Changing Times : Gerardo Martino

Gerardo Martino points the way for Barcelona
Gerardo Martino points the way for Barcelona

Rarely do two games in the midst of a six year successful period provide such a quantum conclusion. Indeed, with the emphatic semi-final loss to Bayern Munich last season, there was a sense that the end of an era had arrived for Barcelona.

That is a somewhat hurried conclusion. For if that had been the case, semi-final defeats in 2010 and 2012 would have indicated that long before 2013. But while that had been the short conclusion in those earlier years, Barcelona bounced back to produce more of their master-class performances.

What however that embarrassing loss to Bayern provided was the realisation that slight alterations were required if their philosophy was to remain relevant.

It was as Gerrard Pique recently quipped that they had become slaves to tiki-taka. Evidently, Barcelona had pushed their philosophy too far. The idea had transformed into a self-praising dictatorial master that seemingly descended into self-parody. Pleasurable passion became poisonous as an obsession with possession lost all meaning.

Thus the method that had ensured glory and love in past years brought about embarrassment and loathe last season.
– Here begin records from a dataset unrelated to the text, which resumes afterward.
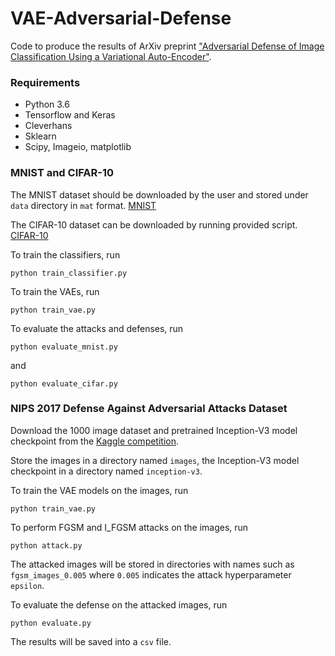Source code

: # VAE-Adversarial-Defense

Code to produce the results of ArXiv preprint ["Adversarial Defense of Image Classification Using a Variational Auto-Encoder"](https://arxiv.org/abs/1812.02891).

### Requirements

- Python 3.6
- Tensorflow and Keras
- Cleverhans
- Sklearn
- Scipy, Imageio, matplotlib

### MNIST and CIFAR-10

The MNIST dataset should be downloaded by the user and stored under `data` directory in `mat` format. [MNIST](http://yann.lecun.com/exdb/mnist/)

The CIFAR-10 dataset can be downloaded by running provided script. [CIFAR-10](https://www.cs.toronto.edu/~kriz/cifar.html)

To train the classifiers, run 

```shell
python train_classifier.py
```

To train the VAEs, run

```shell
python train_vae.py
```

To evaluate the attacks and defenses, run

```shell
python evaluate_mnist.py
```

and

```shell
python evaluate_cifar.py
```

### NIPS 2017 Defense Against Adversarial Attacks Dataset

Download the 1000 image dataset and pretrained Inception-V3 model checkpoint from the [Kaggle competition](https://www.kaggle.com/c/nips-2017-defense-against-adversarial-attack/data).

Store the images in a directory named `images`, the Inception-V3 model checkpoint in a directory named `inception-v3`.

To train the VAE models on the images, run

```shell
python train_vae.py
```

To perform FGSM and I_FGSM attacks on the images, run

```shell
python attack.py
```

The attacked images will be stored in directories with names such as `fgsm_images_0.005` where `0.005` indicates the attack hyperparameter `epsilon`.

To evaluate the defense on the attacked images, run

```shell
python evaluate.py
```

The results will be saved into a `csv` file.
But under Gerardo ‘Tata’ Martino, the tidal wave seems to be heading in a new direction.

The Argentine has been a practitioner of a similar philosophy which is not identical. Having played in the early 90’s under Marcelo Bielsa, he has adopted his former manager’s methods in his coaching style. Insistence on possession, high pressing and manipulation of space have been principles of Martino’s philosophy.
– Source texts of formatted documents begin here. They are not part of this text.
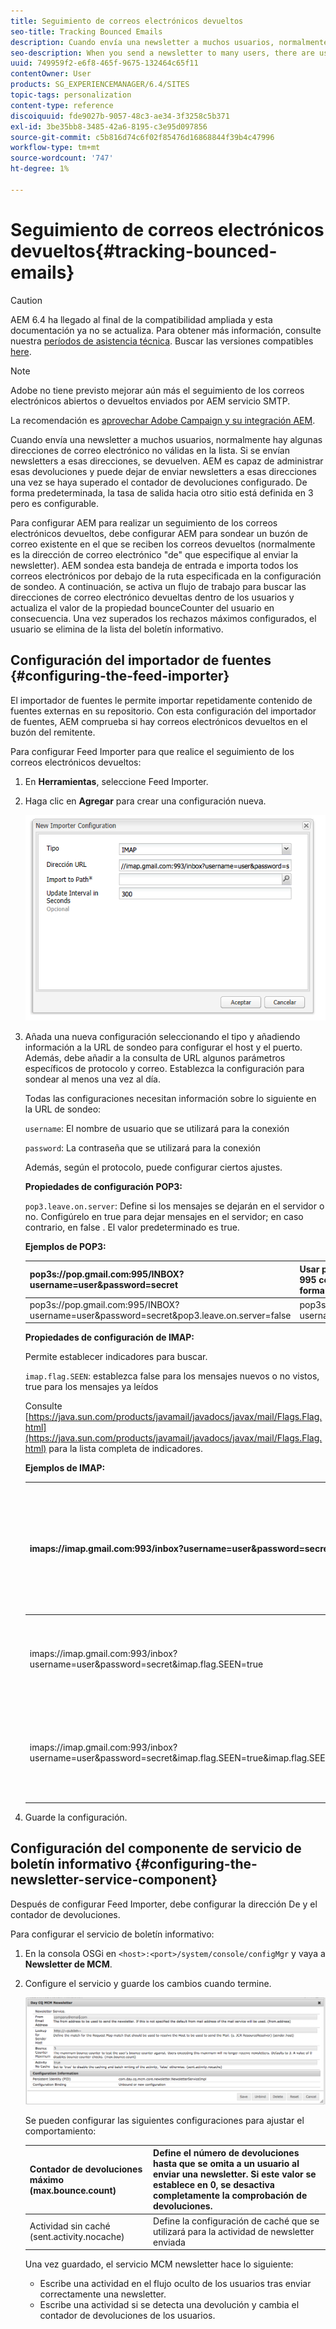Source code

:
 ```yaml
---
title: Seguimiento de correos electrónicos devueltos
seo-title: Tracking Bounced Emails
description: Cuando envía una newsletter a muchos usuarios, normalmente hay algunas direcciones de correo electrónico no válidas en la lista. Si se envían newsletters a esas direcciones, se devuelven. AEM es capaz de administrar esas devoluciones y puede dejar de enviar newsletters a esas direcciones una vez se haya superado el contador de devoluciones configurado.
seo-description: When you send a newsletter to many users, there are usually some invalid emails addresses in the list. Sending newsletters to those addresses bounce back. AEM is capable of managing those bounces and can stop sending newsletters to those addresses after the configured bounce counter is exceeded.
uuid: 749959f2-e6f8-465f-9675-132464c65f11
contentOwner: User
products: SG_EXPERIENCEMANAGER/6.4/SITES
topic-tags: personalization
content-type: reference
discoiquuid: fde9027b-9057-48c3-ae34-3f3258c5b371
exl-id: 3be35bb8-3485-42a6-8195-c3e95d097856
source-git-commit: c5b816d74c6f02f85476d16868844f39b4c47996
workflow-type: tm+mt
source-wordcount: '747'
ht-degree: 1%

---
```


# Seguimiento de correos electrónicos devueltos{#tracking-bounced-emails}

>[!CAUTION]
>
>AEM 6.4 ha llegado al final de la compatibilidad ampliada y esta documentación ya no se actualiza. Para obtener más información, consulte nuestra [períodos de asistencia técnica](https://helpx.adobe.com/es/support/programs/eol-matrix.html). Buscar las versiones compatibles [here](https://experienceleague.adobe.com/docs/).

>[!NOTE]
>
>Adobe no tiene previsto mejorar aún más el seguimiento de los correos electrónicos abiertos o devueltos enviados por AEM servicio SMTP.
>
>La recomendación es [aprovechar Adobe Campaign y su integración AEM](/help/sites-administering/campaign.md).

Cuando envía una newsletter a muchos usuarios, normalmente hay algunas direcciones de correo electrónico no válidas en la lista. Si se envían newsletters a esas direcciones, se devuelven. AEM es capaz de administrar esas devoluciones y puede dejar de enviar newsletters a esas direcciones una vez se haya superado el contador de devoluciones configurado. De forma predeterminada, la tasa de salida hacia otro sitio está definida en 3 pero es configurable.

Para configurar AEM para realizar un seguimiento de los correos electrónicos devueltos, debe configurar AEM para sondear un buzón de correo existente en el que se reciben los correos devueltos (normalmente es la dirección de correo electrónico &quot;de&quot; que especifique al enviar la newsletter). AEM sondea esta bandeja de entrada e importa todos los correos electrónicos por debajo de la ruta especificada en la configuración de sondeo. A continuación, se activa un flujo de trabajo para buscar las direcciones de correo electrónico devueltas dentro de los usuarios y actualiza el valor de la propiedad bounceCounter del usuario en consecuencia. Una vez superados los rechazos máximos configurados, el usuario se elimina de la lista del boletín informativo.

## Configuración del importador de fuentes {#configuring-the-feed-importer}

El importador de fuentes le permite importar repetidamente contenido de fuentes externas en su repositorio. Con esta configuración del importador de fuentes, AEM comprueba si hay correos electrónicos devueltos en el buzón del remitente.

Para configurar Feed Importer para que realice el seguimiento de los correos electrónicos devueltos:

1. En **Herramientas**, seleccione Feed Importer.

1. Haga clic en **Agregar** para crear una configuración nueva.

   ![imagen_1](assets/chlimage_1.png)

1. Añada una nueva configuración seleccionando el tipo y añadiendo información a la URL de sondeo para configurar el host y el puerto. Además, debe añadir a la consulta de URL algunos parámetros específicos de protocolo y correo. Establezca la configuración para sondear al menos una vez al día.

   Todas las configuraciones necesitan información sobre lo siguiente en la URL de sondeo:

   `username`: El nombre de usuario que se utilizará para la conexión

   `password`: La contraseña que se utilizará para la conexión

   Además, según el protocolo, puede configurar ciertos ajustes.

   **Propiedades de configuración POP3:**

   `pop3.leave.on.server`: Define si los mensajes se dejarán en el servidor o no. Configúrelo en true para dejar mensajes en el servidor; en caso contrario, en false . El valor predeterminado es true.

   **Ejemplos de POP3:**

   | pop3s://pop.gmail.com:995/INBOX?username=user&amp;password=secret | Usar pop3 sobre SSL para conectarse a GMail en el puerto 995 con user/secret, dejando mensajes en el servidor de forma predeterminada |
   |---|---|
   | pop3s://pop.gmail.com:995/INBOX?username=user&amp;password=secret&amp;pop3.leave.on.server=false | pop3s://pop.gmail.com:995/INBOX?username=user&amp;password=secret&amp;pop3.leave.on.server=false |

   **Propiedades de configuración de IMAP:**

   Permite establecer indicadores para buscar.

   `imap.flag.SEEN`: establezca false para los mensajes nuevos o no vistos, true para los mensajes ya leídos

   Consulte [https://java.sun.com/products/javamail/javadocs/javax/mail/Flags.Flag.html](https://java.sun.com/products/javamail/javadocs/javax/mail/Flags.Flag.html) para la lista completa de indicadores.

   **Ejemplos de IMAP:**

   | imaps://imap.gmail.com:993/inbox?username=user&amp;password=secret | Usar IMAP sobre SSL para conectarse a GMail en el puerto 993 con user/secret. Solo se obtienen nuevos mensajes de forma predeterminada. |
   |---|---|
   | imaps://imap.gmail.com:993/inbox?username=user&amp;password=secret&amp;imap.flag.SEEN=true | Usar IMAP sobre SSL para conectarse a GMail 993 con usuario/secreto, solo obteniendo un mensaje ya visto. |
   | imaps://imap.gmail.com:993/inbox?username=user&amp;password=secret&amp;imap.flag.SEEN=true&amp;imap.flag.SEEN=false | Usar IMAP sobre SSL para conectarse a GMail 993 con usuario/secreto, obteniendo mensajes nuevos o ya leídos. |

1. Guarde la configuración.

## Configuración del componente de servicio de boletín informativo {#configuring-the-newsletter-service-component}

Después de configurar Feed Importer, debe configurar la dirección De y el contador de devoluciones.

Para configurar el servicio de boletín informativo:

1. En la consola OSGi en `<host>:<port>/system/console/configMgr` y vaya a **Newsletter de MCM**.

1. Configure el servicio y guarde los cambios cuando termine.

   ![Chlimage_1-1](assets/chlimage_1-1.png)

   Se pueden configurar las siguientes configuraciones para ajustar el comportamiento:

   | Contador de devoluciones máximo (max.bounce.count) | Define el número de devoluciones hasta que se omita a un usuario al enviar una newsletter. Si este valor se establece en 0, se desactiva completamente la comprobación de devoluciones. |
   |---|---|
   | Actividad sin caché (sent.activity.nocache) | Define la configuración de caché que se utilizará para la actividad de newsletter enviada |

   Una vez guardado, el servicio MCM newsletter hace lo siguiente:

   * Escribe una actividad en el flujo oculto de los usuarios tras enviar correctamente una newsletter.
   * Escribe una actividad si se detecta una devolución y cambia el contador de devoluciones de los usuarios.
These same principles fit in with those of tiki-taka although slight differences emerge. While possession is adored, it is not idolised. To that effect, instead of Barcelona’s insistent quality of passing the ball horizontally, Martino prefers more vertical passing.

This brings about more directness and that is what was lacked not only last season but particularly against Chelsea in 2012. Verticality would have provided a slight chaos amidst Chelsea’s well-structured and well-manoeuvring backline.

At the same time though, it was somewhat forgotten that the aura of invincibility created by Barcelona’s superb Champions League run for six consecutive years had brought about complacency. Competitiveness was taken for granted as with the genius of Lionel Messi and the passing of Xavi Hernandez, Barcelona almost thought that every game was won before it already was. To be fair to them though, some of their opponents suffered an inferiority complex that allowed this complacency to breed.

What Martino must thus do is bring about that hunger and desire and fight from deep within.

In the same light, he must go about re-arranging and re-structuring his defence to ensure that it concentrates at all times. But above all, the most important quality that Barcelona’s complacency lost was the intensity of pressing.

That animalistic pressing had compensated for the lack of quality defenders in previous years. A drop off in the same led to the exposure that their defence suffered for most parts last season. A return to that intense pressing may produce the same results that had transpired between 2008 and 2012.

But if Martino is able change the squad mentality from ‘holding possession for possession’s sake’ to ‘holding possession for finding the goal’s sake’ — that may prove an ultimate master-stroke.